How RTB Video Exchanges Come Up Short

I read the recent post on real-time bidding video exchanges with both fear and sadness. Fear that some might take the market view to heart, hurting both advertisers and publishers at once. And sadness, because the near-limitless potential of digital video advertising was given short shrift.

To set context and understand an alternate perspective in which video advertising is the cornerstone of the dawn of the digital branding era, consider that the estimated $450 billion global advertising spend is roughly split between direct response advertising, which captures $90 billion, and brand advertising which captures four times that, at $360 billion. [Magna Global, Strategy Analytics research]
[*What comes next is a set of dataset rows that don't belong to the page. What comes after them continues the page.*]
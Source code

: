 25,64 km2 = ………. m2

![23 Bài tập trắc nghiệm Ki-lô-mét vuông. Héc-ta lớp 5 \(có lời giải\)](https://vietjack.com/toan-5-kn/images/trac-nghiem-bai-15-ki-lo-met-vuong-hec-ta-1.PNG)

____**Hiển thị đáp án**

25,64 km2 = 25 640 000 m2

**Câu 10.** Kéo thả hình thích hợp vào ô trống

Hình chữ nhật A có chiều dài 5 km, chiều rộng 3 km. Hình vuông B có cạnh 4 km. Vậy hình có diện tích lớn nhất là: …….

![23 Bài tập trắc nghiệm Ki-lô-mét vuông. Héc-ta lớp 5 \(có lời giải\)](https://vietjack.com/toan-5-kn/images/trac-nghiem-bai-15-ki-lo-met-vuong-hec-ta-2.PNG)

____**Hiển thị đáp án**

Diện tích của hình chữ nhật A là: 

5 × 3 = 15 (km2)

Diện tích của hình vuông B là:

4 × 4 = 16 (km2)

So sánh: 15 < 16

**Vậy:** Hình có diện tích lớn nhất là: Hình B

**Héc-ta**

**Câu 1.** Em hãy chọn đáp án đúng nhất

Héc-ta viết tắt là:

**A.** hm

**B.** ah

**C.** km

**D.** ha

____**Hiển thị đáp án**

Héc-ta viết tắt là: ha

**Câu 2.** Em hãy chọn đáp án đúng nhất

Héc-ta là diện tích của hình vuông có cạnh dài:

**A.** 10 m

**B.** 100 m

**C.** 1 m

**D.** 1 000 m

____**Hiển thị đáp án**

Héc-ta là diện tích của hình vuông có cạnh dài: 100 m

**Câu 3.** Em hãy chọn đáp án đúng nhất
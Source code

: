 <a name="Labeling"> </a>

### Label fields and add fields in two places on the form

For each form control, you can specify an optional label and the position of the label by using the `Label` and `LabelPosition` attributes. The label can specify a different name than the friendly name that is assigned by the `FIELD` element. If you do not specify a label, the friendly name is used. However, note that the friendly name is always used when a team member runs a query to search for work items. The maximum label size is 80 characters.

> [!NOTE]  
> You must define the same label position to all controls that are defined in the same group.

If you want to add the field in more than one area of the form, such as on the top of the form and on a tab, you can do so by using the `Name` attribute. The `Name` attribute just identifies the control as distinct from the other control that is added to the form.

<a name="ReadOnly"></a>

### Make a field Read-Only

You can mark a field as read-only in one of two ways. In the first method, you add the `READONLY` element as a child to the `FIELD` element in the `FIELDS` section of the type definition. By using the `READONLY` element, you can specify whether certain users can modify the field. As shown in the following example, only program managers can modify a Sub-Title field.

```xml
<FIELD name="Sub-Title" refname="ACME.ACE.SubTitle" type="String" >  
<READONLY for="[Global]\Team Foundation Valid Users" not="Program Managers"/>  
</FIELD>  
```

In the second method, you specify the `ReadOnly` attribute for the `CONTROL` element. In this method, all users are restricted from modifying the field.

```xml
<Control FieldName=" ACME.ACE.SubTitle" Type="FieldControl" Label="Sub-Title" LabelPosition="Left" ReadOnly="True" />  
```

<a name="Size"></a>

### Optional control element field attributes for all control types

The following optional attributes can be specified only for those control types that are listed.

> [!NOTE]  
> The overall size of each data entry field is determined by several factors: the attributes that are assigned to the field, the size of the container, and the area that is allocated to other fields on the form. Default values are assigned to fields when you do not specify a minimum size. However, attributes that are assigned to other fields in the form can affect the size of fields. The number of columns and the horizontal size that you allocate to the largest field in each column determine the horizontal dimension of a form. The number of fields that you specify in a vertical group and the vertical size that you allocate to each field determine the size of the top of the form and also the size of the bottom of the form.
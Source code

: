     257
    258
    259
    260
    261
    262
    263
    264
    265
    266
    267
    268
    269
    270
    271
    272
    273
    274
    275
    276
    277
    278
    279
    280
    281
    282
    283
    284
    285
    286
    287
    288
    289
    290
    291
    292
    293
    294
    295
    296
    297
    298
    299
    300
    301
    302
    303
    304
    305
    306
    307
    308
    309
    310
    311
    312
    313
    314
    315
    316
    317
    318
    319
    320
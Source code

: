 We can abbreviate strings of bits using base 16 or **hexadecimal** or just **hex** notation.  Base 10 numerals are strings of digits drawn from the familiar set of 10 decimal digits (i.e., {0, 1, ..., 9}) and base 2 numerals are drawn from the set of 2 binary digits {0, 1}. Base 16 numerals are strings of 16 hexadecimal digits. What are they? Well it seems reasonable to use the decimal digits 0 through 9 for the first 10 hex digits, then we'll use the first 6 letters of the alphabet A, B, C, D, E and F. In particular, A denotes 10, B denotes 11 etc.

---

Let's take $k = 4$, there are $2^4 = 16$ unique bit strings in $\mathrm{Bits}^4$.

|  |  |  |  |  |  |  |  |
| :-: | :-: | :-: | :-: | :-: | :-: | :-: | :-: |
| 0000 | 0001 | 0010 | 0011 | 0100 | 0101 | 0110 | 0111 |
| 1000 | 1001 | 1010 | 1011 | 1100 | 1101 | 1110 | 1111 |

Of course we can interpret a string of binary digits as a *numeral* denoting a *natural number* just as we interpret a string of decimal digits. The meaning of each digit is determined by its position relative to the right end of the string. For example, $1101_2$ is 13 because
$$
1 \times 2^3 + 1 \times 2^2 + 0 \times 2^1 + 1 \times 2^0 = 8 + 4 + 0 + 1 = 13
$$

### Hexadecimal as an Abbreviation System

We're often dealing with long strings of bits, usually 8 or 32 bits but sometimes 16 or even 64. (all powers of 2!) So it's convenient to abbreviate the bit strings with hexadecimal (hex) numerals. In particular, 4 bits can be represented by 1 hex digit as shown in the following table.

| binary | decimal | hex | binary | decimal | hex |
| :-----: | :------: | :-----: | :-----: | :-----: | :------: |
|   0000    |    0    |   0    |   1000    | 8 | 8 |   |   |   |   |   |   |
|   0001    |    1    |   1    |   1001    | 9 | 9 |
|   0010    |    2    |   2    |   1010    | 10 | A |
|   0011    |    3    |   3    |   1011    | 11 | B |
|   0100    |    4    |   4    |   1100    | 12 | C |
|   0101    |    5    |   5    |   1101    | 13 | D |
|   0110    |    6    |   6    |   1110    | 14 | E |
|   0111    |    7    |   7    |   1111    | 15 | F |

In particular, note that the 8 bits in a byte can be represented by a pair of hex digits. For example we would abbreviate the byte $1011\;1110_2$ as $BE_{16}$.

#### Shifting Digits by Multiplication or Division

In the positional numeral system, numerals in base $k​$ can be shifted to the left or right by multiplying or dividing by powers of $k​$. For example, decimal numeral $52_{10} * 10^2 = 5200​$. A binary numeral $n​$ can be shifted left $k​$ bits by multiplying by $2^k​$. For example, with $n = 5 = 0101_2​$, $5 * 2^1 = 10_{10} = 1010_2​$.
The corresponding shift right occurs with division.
Digital marketing and advertising has reinvented the entire direct-response industry and is poised to capture the entire $90 billion spend. With Google at the core, myriad companies turn clicks into dollars and successfully answer the questions: How do I buy?” and “Where do I buy?” Bottom of the funnel, conversion optimized, performance-based media and a fantastic business, tailor-made for the machine-based real-time buying exchanges like the one described in the RTB piece.

But what of that gigantic other market -- the $360 billion brand advertising market that hits consumers with desires that dare compel them to consider what to buy? This market is dominated by TV, because marketers can convert sight, sound and motion into real wants and desires. Video, unlike any other medium, has the power to impact desire. Brand advertising correctly assumes humans are not just rational automatons or cookie data points, but real people with real aspirations.  That’s the market digital video has the potential to transform. 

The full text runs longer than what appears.